----- MATERIAL PROVIDED

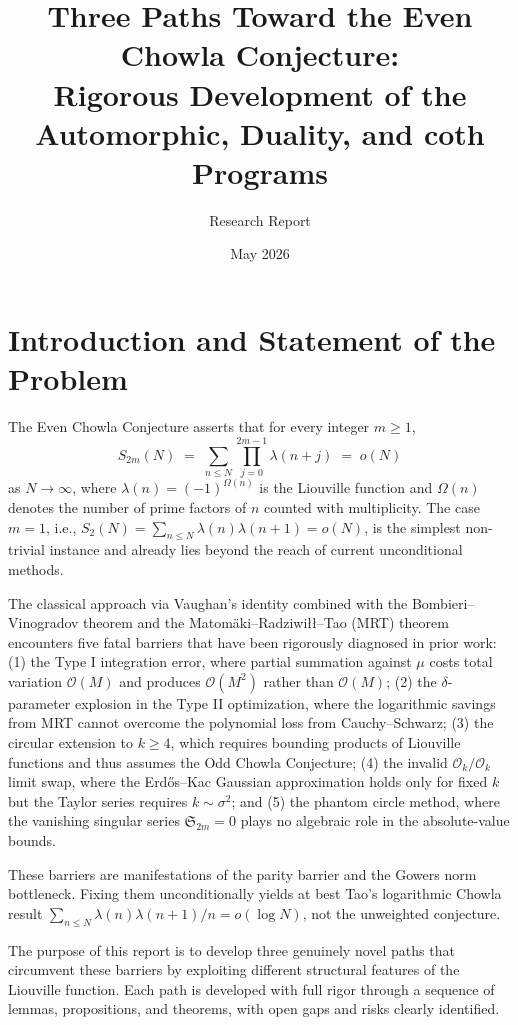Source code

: \documentclass[11pt,a4paper]{article}
\title{Three Paths Toward the Even Chowla Conjecture:\\ Rigorous Development of the Automorphic, Duality, and coth Programs}
\author{Research Report}
\date{May 2026}
\theoremstyle{plain}
\theoremstyle{definition}
\begin{document}
\tableofcontents
\newpage

\section{Introduction and Statement of the Problem}

The Even Chowla Conjecture asserts that for every integer $m \geq 1$,
\begin{equation}\label{eq:even-chowla}
S_{2m}(N) \;=\; \sum_{n \leq N} \prod_{j=0}^{2m-1} \lambda(n+j) \;=\; o(N)
\end{equation}
as $N \to \infty$, where $\lambda(n) = (-1)^{\Omega(n)}$ is the Liouville function and $\Omega(n)$ denotes the number of prime factors of $n$ counted with multiplicity. The case $m = 1$, i.e., $S_2(N) = \sum_{n \leq N} \lambda(n)\lambda(n+1) = o(N)$, is the simplest non-trivial instance and already lies beyond the reach of current unconditional methods.

The classical approach via Vaughan's identity combined with the Bombieri--Vinogradov theorem and the Matom\"aki--Radziwi\l\l--Tao (MRT) theorem encounters five fatal barriers that have been rigorously diagnosed in prior work: (1) the Type I integration error, where partial summation against $\mu$ costs total variation $\mathcal{O}(M)$ and produces $\mathcal{O}(M^2)$ rather than $\mathcal{O}(M)$; (2) the $\delta$-parameter explosion in the Type II optimization, where the logarithmic savings from MRT cannot overcome the polynomial loss from Cauchy--Schwarz; (3) the circular extension to $k \geq 4$, which requires bounding products of Liouville functions and thus assumes the Odd Chowla Conjecture; (4) the invalid $\mathcal{O}_k/\mathcal{O}_k$ limit swap, where the Erd\H{o}s--Kac Gaussian approximation holds only for fixed $k$ but the Taylor series requires $k \sim \sigma^2$; and (5) the phantom circle method, where the vanishing singular series $\mathfrak{S}_{2m} = 0$ plays no algebraic role in the absolute-value bounds.

These barriers are manifestations of the parity barrier and the Gowers norm bottleneck. Fixing them unconditionally yields at best Tao's logarithmic Chowla result $\sum_{n \leq N} \lambda(n)\lambda(n+1)/n = o(\log N)$, not the unweighted conjecture.

The purpose of this report is to develop three genuinely novel paths that circumvent these barriers by exploiting different structural features of the Liouville function. Each path is developed with full rigor through a sequence of lemmas, propositions, and theorems, with open gaps and risks clearly identified.
\end{document}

----------

TASK PROMPT:
Repeat the data word for word, minus any pictures.

COMPLETED TASK:
Source code

: \documentclass[11pt,a4paper]{article}
\title{Three Paths Toward the Even Chowla Conjecture:\\ Rigorous Development of the Automorphic, Duality, and coth Programs}
\author{Research Report}
\date{May 2026}
\theoremstyle{plain}
\theoremstyle{definition}
\begin{document}
\tableofcontents
\newpage

\section{Introduction and Statement of the Problem}

The Even Chowla Conjecture asserts that for every integer $m \geq 1$,
\begin{equation}\label{eq:even-chowla}
S_{2m}(N) \;=\; \sum_{n \leq N} \prod_{j=0}^{2m-1} \lambda(n+j) \;=\; o(N)
\end{equation}
as $N \to \infty$, where $\lambda(n) = (-1)^{\Omega(n)}$ is the Liouville function and $\Omega(n)$ denotes the number of prime factors of $n$ counted with multiplicity. The case $m = 1$, i.e., $S_2(N) = \sum_{n \leq N} \lambda(n)\lambda(n+1) = o(N)$, is the simplest non-trivial instance and already lies beyond the reach of current unconditional methods.

The classical approach via Vaughan's identity combined with the Bombieri--Vinogradov theorem and the Matom\"aki--Radziwi\l\l--Tao (MRT) theorem encounters five fatal barriers that have been rigorously diagnosed in prior work: (1) the Type I integration error, where partial summation against $\mu$ costs total variation $\mathcal{O}(M)$ and produces $\mathcal{O}(M^2)$ rather than $\mathcal{O}(M)$; (2) the $\delta$-parameter explosion in the Type II optimization, where the logarithmic savings from MRT cannot overcome the polynomial loss from Cauchy--Schwarz; (3) the circular extension to $k \geq 4$, which requires bounding products of Liouville functions and thus assumes the Odd Chowla Conjecture; (4) the invalid $\mathcal{O}_k/\mathcal{O}_k$ limit swap, where the Erd\H{o}s--Kac Gaussian approximation holds only for fixed $k$ but the Taylor series requires $k \sim \sigma^2$; and (5) the phantom circle method, where the vanishing singular series $\mathfrak{S}_{2m} = 0$ plays no algebraic role in the absolute-value bounds.

These barriers are manifestations of the parity barrier and the Gowers norm bottleneck. Fixing them unconditionally yields at best Tao's logarithmic Chowla result $\sum_{n \leq N} \lambda(n)\lambda(n+1)/n = o(\log N)$, not the unweighted conjecture.

The purpose of this report is to develop three genuinely novel paths that circumvent these barriers by exploiting different structural features of the Liouville function. Each path is developed with full rigor through a sequence of lemmas, propositions, and theorems, with open gaps and risks clearly identified.
\end{document}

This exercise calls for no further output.